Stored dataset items
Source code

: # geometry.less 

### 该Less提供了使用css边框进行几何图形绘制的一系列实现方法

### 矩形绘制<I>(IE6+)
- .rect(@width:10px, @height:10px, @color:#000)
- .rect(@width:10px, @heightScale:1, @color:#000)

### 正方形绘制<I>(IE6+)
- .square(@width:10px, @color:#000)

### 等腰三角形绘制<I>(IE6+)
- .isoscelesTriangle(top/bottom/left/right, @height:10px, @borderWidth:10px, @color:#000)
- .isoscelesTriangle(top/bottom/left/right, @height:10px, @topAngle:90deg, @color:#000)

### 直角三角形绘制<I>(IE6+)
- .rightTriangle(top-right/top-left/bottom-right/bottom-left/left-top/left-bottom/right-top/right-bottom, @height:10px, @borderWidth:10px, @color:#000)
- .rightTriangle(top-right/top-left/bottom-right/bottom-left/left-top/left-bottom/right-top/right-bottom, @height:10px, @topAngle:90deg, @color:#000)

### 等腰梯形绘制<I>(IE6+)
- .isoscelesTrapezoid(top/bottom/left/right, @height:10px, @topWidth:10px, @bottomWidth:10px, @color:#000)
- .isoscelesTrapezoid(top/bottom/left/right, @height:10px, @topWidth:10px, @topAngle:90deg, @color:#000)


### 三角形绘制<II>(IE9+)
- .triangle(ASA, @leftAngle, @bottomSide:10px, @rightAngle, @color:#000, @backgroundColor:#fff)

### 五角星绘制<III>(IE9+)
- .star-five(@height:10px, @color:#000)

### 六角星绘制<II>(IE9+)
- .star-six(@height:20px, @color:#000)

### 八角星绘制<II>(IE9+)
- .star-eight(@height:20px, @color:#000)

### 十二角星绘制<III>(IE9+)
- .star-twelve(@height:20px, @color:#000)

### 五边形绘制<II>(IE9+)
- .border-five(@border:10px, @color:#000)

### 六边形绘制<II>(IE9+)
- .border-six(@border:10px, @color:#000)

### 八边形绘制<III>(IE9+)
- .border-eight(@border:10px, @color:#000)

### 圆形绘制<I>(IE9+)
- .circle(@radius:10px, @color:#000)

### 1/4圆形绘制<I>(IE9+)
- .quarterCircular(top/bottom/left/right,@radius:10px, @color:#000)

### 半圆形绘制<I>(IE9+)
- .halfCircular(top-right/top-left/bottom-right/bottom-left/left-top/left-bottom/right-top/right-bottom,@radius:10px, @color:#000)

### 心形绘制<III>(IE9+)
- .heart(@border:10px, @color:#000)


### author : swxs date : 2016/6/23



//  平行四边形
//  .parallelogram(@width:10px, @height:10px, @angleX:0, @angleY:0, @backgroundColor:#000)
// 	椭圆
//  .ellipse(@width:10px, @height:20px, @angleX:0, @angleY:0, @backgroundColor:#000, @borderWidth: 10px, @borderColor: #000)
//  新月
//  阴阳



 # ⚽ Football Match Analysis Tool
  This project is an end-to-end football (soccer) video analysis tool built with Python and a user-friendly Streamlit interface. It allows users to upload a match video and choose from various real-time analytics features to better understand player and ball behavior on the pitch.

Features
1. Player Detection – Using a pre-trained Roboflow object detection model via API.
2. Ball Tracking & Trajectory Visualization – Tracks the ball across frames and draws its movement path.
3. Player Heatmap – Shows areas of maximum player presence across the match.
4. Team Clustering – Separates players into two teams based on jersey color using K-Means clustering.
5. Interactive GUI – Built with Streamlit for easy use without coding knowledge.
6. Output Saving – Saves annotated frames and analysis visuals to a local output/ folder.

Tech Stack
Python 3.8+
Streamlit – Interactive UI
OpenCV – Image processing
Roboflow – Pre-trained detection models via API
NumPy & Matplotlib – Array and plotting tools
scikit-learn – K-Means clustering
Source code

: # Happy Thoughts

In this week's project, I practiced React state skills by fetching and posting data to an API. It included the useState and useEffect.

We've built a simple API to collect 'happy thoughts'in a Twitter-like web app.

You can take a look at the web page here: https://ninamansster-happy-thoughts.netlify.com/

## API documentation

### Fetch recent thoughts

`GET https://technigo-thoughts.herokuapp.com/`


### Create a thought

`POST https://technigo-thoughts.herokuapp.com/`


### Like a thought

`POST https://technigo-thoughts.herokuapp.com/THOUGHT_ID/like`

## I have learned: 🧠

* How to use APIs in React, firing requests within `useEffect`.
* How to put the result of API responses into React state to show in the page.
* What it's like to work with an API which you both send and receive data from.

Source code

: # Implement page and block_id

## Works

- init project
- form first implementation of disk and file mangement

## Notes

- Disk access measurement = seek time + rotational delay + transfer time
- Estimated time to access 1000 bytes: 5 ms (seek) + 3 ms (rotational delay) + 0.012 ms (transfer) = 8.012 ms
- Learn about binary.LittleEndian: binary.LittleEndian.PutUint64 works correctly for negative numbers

Task requirements
Exactly what appears above must be set down again in full.

Response to the task
Source code

: # geometry.less 

### 该Less提供了使用css边框进行几何图形绘制的一系列实现方法

### 矩形绘制<I>(IE6+)
- .rect(@width:10px, @height:10px, @color:#000)
- .rect(@width:10px, @heightScale:1, @color:#000)

### 正方形绘制<I>(IE6+)
- .square(@width:10px, @color:#000)

### 等腰三角形绘制<I>(IE6+)
- .isoscelesTriangle(top/bottom/left/right, @height:10px, @borderWidth:10px, @color:#000)
- .isoscelesTriangle(top/bottom/left/right, @height:10px, @topAngle:90deg, @color:#000)

### 直角三角形绘制<I>(IE6+)
- .rightTriangle(top-right/top-left/bottom-right/bottom-left/left-top/left-bottom/right-top/right-bottom, @height:10px, @borderWidth:10px, @color:#000)
- .rightTriangle(top-right/top-left/bottom-right/bottom-left/left-top/left-bottom/right-top/right-bottom, @height:10px, @topAngle:90deg, @color:#000)

### 等腰梯形绘制<I>(IE6+)
- .isoscelesTrapezoid(top/bottom/left/right, @height:10px, @topWidth:10px, @bottomWidth:10px, @color:#000)
- .isoscelesTrapezoid(top/bottom/left/right, @height:10px, @topWidth:10px, @topAngle:90deg, @color:#000)


### 三角形绘制<II>(IE9+)
- .triangle(ASA, @leftAngle, @bottomSide:10px, @rightAngle, @color:#000, @backgroundColor:#fff)

### 五角星绘制<III>(IE9+)
- .star-five(@height:10px, @color:#000)

### 六角星绘制<II>(IE9+)
- .star-six(@height:20px, @color:#000)

### 八角星绘制<II>(IE9+)
- .star-eight(@height:20px, @color:#000)

### 十二角星绘制<III>(IE9+)
- .star-twelve(@height:20px, @color:#000)

### 五边形绘制<II>(IE9+)
- .border-five(@border:10px, @color:#000)

### 六边形绘制<II>(IE9+)
- .border-six(@border:10px, @color:#000)

### 八边形绘制<III>(IE9+)
- .border-eight(@border:10px, @color:#000)

### 圆形绘制<I>(IE9+)
- .circle(@radius:10px, @color:#000)

### 1/4圆形绘制<I>(IE9+)
- .quarterCircular(top/bottom/left/right,@radius:10px, @color:#000)

### 半圆形绘制<I>(IE9+)
- .halfCircular(top-right/top-left/bottom-right/bottom-left/left-top/left-bottom/right-top/right-bottom,@radius:10px, @color:#000)

### 心形绘制<III>(IE9+)
- .heart(@border:10px, @color:#000)


### author : swxs date : 2016/6/23



//  平行四边形
//  .parallelogram(@width:10px, @height:10px, @angleX:0, @angleY:0, @backgroundColor:#000)
// 	椭圆
//  .ellipse(@width:10px, @height:20px, @angleX:0, @angleY:0, @backgroundColor:#000, @borderWidth: 10px, @borderColor: #000)
//  新月
//  阴阳



 # ⚽ Football Match Analysis Tool
  This project is an end-to-end football (soccer) video analysis tool built with Python and a user-friendly Streamlit interface. It allows users to upload a match video and choose from various real-time analytics features to better understand player and ball behavior on the pitch.

Features
1. Player Detection – Using a pre-trained Roboflow object detection model via API.
2. Ball Tracking & Trajectory Visualization – Tracks the ball across frames and draws its movement path.
3. Player Heatmap – Shows areas of maximum player presence across the match.
4. Team Clustering – Separates players into two teams based on jersey color using K-Means clustering.
5. Interactive GUI – Built with Streamlit for easy use without coding knowledge.
6. Output Saving – Saves annotated frames and analysis visuals to a local output/ folder.

Tech Stack
Python 3.8+
Streamlit – Interactive UI
OpenCV – Image processing
Roboflow – Pre-trained detection models via API
NumPy & Matplotlib – Array and plotting tools
scikit-learn – K-Means clustering
Source code

: # Happy Thoughts

In this week's project, I practiced React state skills by fetching and posting data to an API. It included the useState and useEffect.

We've built a simple API to collect 'happy thoughts'in a Twitter-like web app.

You can take a look at the web page here: https://ninamansster-happy-thoughts.netlify.com/

## API documentation

### Fetch recent thoughts

`GET https://technigo-thoughts.herokuapp.com/`


### Create a thought

`POST https://technigo-thoughts.herokuapp.com/`


### Like a thought

`POST https://technigo-thoughts.herokuapp.com/THOUGHT_ID/like`

## I have learned: 🧠

* How to use APIs in React, firing requests within `useEffect`.
* How to put the result of API responses into React state to show in the page.
* What it's like to work with an API which you both send and receive data from.

Source code

: # Implement page and block_id

## Works

- init project
- form first implementation of disk and file mangement

## Notes

- Disk access measurement = seek time + rotational delay + transfer time
- Estimated time to access 1000 bytes: 5 ms (seek) + 3 ms (rotational delay) + 0.012 ms (transfer) = 8.012 ms
- Learn about binary.LittleEndian: binary.LittleEndian.PutUint64 works correctly for negative numbers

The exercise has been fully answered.